ABSTRACT Real time, chronic electrochemical detection of neurotransmitters will provide a positive step in the treatment and understanding of neurological disease. However, current electrodes using carbon fibers (CF) fail to perform chronically. While diamond‐based coatings show promise in improving their longevity, achieving a uniform layer of such coatings on CFs is challenging, and the electrodes often lose sensitivity after coating. In this work, a complete and uniform boron‐doped nanocrystalline material grown in a diamond reactor (B‐NCD) was developed to coat CF microelectrodes for neurochemical sensing.
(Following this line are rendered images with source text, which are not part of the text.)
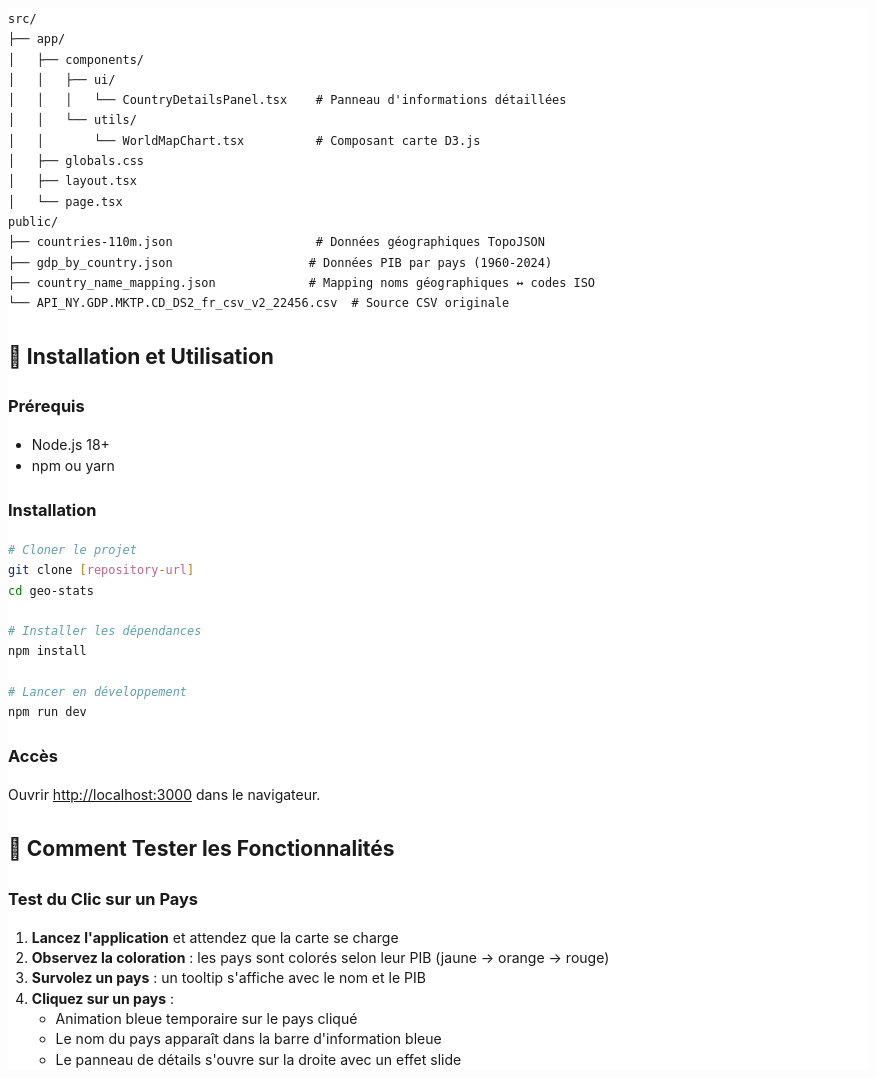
 ```
src/
├── app/
│   ├── components/
│   │   ├── ui/
│   │   │   └── CountryDetailsPanel.tsx    # Panneau d'informations détaillées
│   │   └── utils/
│   │       └── WorldMapChart.tsx          # Composant carte D3.js
│   ├── globals.css
│   ├── layout.tsx
│   └── page.tsx
public/
├── countries-110m.json                    # Données géographiques TopoJSON
├── gdp_by_country.json                   # Données PIB par pays (1960-2024)
├── country_name_mapping.json             # Mapping noms géographiques ↔ codes ISO
└── API_NY.GDP.MKTP.CD_DS2_fr_csv_v2_22456.csv  # Source CSV originale
```

## 🚀 Installation et Utilisation

### Prérequis
- Node.js 18+
- npm ou yarn

### Installation
```bash
# Cloner le projet
git clone [repository-url]
cd geo-stats

# Installer les dépendances
npm install

# Lancer en développement
npm run dev
```

### Accès
Ouvrir [http://localhost:3000](http://localhost:3000) dans le navigateur.

## 🧪 Comment Tester les Fonctionnalités

### Test du Clic sur un Pays
1. **Lancez l'application** et attendez que la carte se charge
2. **Observez la coloration** : les pays sont colorés selon leur PIB (jaune → orange → rouge)
3. **Survolez un pays** : un tooltip s'affiche avec le nom et le PIB
4. **Cliquez sur un pays** : 
   - Animation bleue temporaire sur le pays cliqué
   - Le nom du pays apparaît dans la barre d'information bleue
   - Le panneau de détails s'ouvre sur la droite avec un effet slide
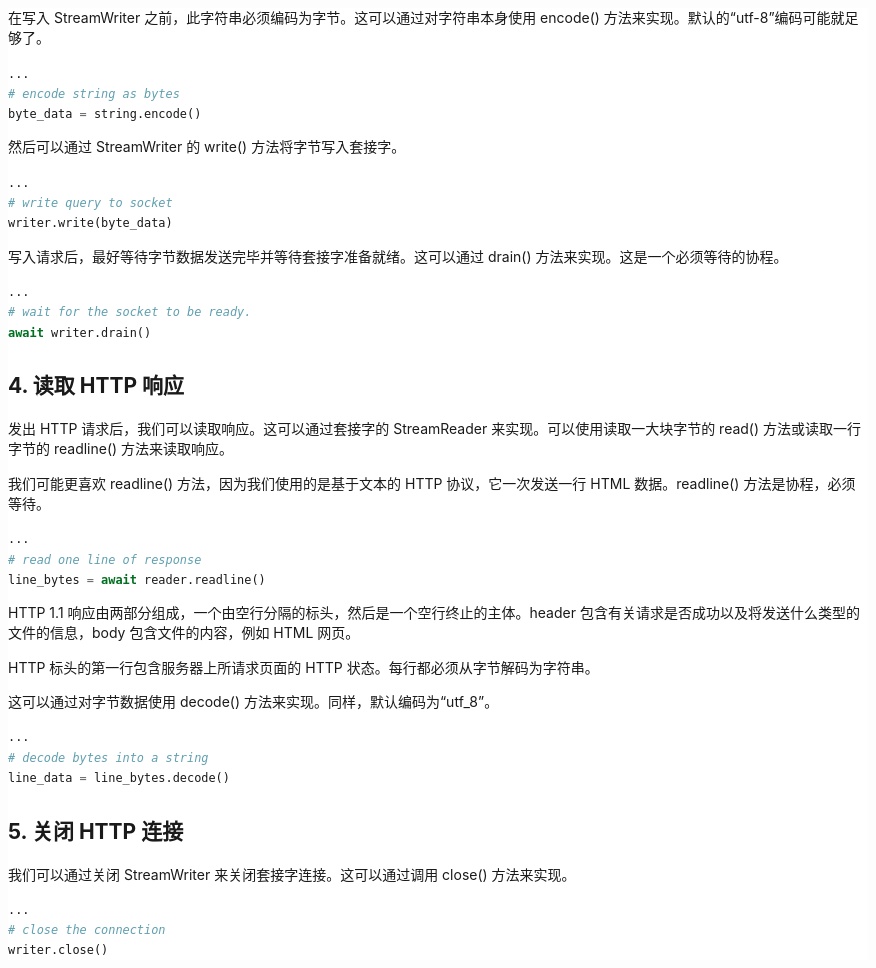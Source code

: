 在写入 StreamWriter 之前，此字符串必须编码为字节。这可以通过对字符串本身使用 encode() 方法来实现。默认的“utf-8”编码可能就足够了。

```python
...
# encode string as bytes
byte_data = string.encode()
```

然后可以通过 StreamWriter 的 write() 方法将字节写入套接字。

```python
...
# write query to socket
writer.write(byte_data)
```

写入请求后，最好等待字节数据发送完毕并等待套接字准备就绪。这可以通过 drain() 方法来实现。这是一个必须等待的协程。

```python
...
# wait for the socket to be ready.
await writer.drain()
```



## 4. 读取 HTTP 响应

发出 HTTP 请求后，我们可以读取响应。这可以通过套接字的 StreamReader 来实现。可以使用读取一大块字节的 read() 方法或读取一行字节的 readline() 方法来读取响应。

我们可能更喜欢 readline() 方法，因为我们使用的是基于文本的 HTTP 协议，它一次发送一行 HTML 数据。readline() 方法是协程，必须等待。

```python
...
# read one line of response
line_bytes = await reader.readline()
```

HTTP 1.1 响应由两部分组成，一个由空行分隔的标头，然后是一个空行终止的主体。header 包含有关请求是否成功以及将发送什么类型的文件的信息，body 包含文件的内容，例如 HTML 网页。

HTTP 标头的第一行包含服务器上所请求页面的 HTTP 状态。每行都必须从字节解码为字符串。

这可以通过对字节数据使用 decode() 方法来实现。同样，默认编码为“utf_8”。

```python
...
# decode bytes into a string
line_data = line_bytes.decode()
```



## 5. 关闭 HTTP 连接

我们可以通过关闭 StreamWriter 来关闭套接字连接。这可以通过调用 close() 方法来实现。

```python
...
# close the connection
writer.close()
```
The coating was characterized electrically, optically, mechanically, and chemically. The B‐NCD coated CF electrodes were able to detect phasic dopamine at a sensitivity comparable to the most widely used alternatives (uncoated and PEDOT:Nafion coated CFs). During biofouling testing, the B‐NCD coated CF electrodes demonstrated better stability than uncoated CFs and comparable performance to PEDOT:Nafion coated CFs. Moreover, B‐NCD exhibited no signs of degradation during consecutive FSCV applications, while uncoated and PEDOT:Nafion coated CF electrodes degraded significantly over time. Furthermore, the B‐NCD coating supported the survival and development of neurons and astrocytes in vitro, exhibited excellent adhesion and durability during mechanical bending testing, and enabled successful in vivo recording of phasic dopamine release in the rat brain. Overall, B‐NCD coated CFs present as an ideal candidate for chronic, flexible neural implantable electrodes for long‐term neurochemical monitoring.